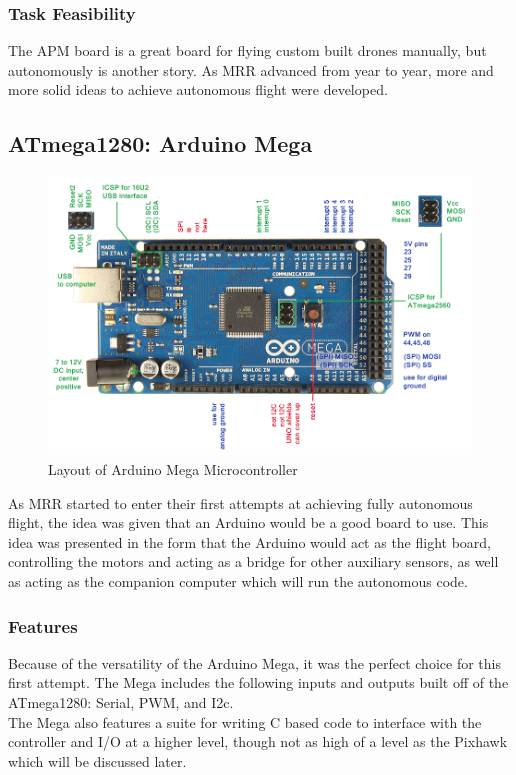\documentclass[conference,12pt, ]{IEEEtran}
\begin{document}
\subsubsection{Task Feasibility}
The APM board is a great board for flying custom built drones manually, but autonomously is another story. As MRR advanced from year to year, more and more solid ideas to achieve autonomous flight were developed.

\subsection{ATmega1280: Arduino Mega }
\begin{figure}
	\includegraphics[scale=0.25]{mega.png}
	\caption {Layout of Arduino Mega  Microcontroller}
\end{figure}
As MRR started to enter their first attempts at achieving fully autonomous flight, the idea was given that an Arduino would be a good board to use. This idea was presented in the form that the Arduino would act as the flight board, controlling the motors and acting as a bridge for other auxiliary sensors, as well as acting as the companion computer which will run the autonomous code. 

\subsubsection{Features}
Because of the versatility of the Arduino Mega, it was the perfect choice for this first attempt. The Mega includes the following inputs and outputs built off of the ATmega1280:  Serial, PWM, and I2c.\cite{arduino} \\
The Mega also features a suite for writing C based code to interface with the controller and I/O at a higher level, though not as high of a level as the Pixhawk which will be discussed later. 
\end{document}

============

## [How to complete this task]
Retype all the entries word for word; the pictures stay out.

## [Finished task]
\documentclass[conference,12pt, ]{IEEEtran}
\begin{document}
\subsubsection{Task Feasibility}
The APM board is a great board for flying custom built drones manually, but autonomously is another story. As MRR advanced from year to year, more and more solid ideas to achieve autonomous flight were developed.

\subsection{ATmega1280: Arduino Mega }
\begin{figure}
	\includegraphics[scale=0.25]{mega.png}
	\caption {Layout of Arduino Mega  Microcontroller}
\end{figure}
As MRR started to enter their first attempts at achieving fully autonomous flight, the idea was given that an Arduino would be a good board to use. This idea was presented in the form that the Arduino would act as the flight board, controlling the motors and acting as a bridge for other auxiliary sensors, as well as acting as the companion computer which will run the autonomous code. 

\subsubsection{Features}
Because of the versatility of the Arduino Mega, it was the perfect choice for this first attempt. The Mega includes the following inputs and outputs built off of the ATmega1280:  Serial, PWM, and I2c.\cite{arduino} \\
The Mega also features a suite for writing C based code to interface with the controller and I/O at a higher level, though not as high of a level as the Pixhawk which will be discussed later. 
\end{document}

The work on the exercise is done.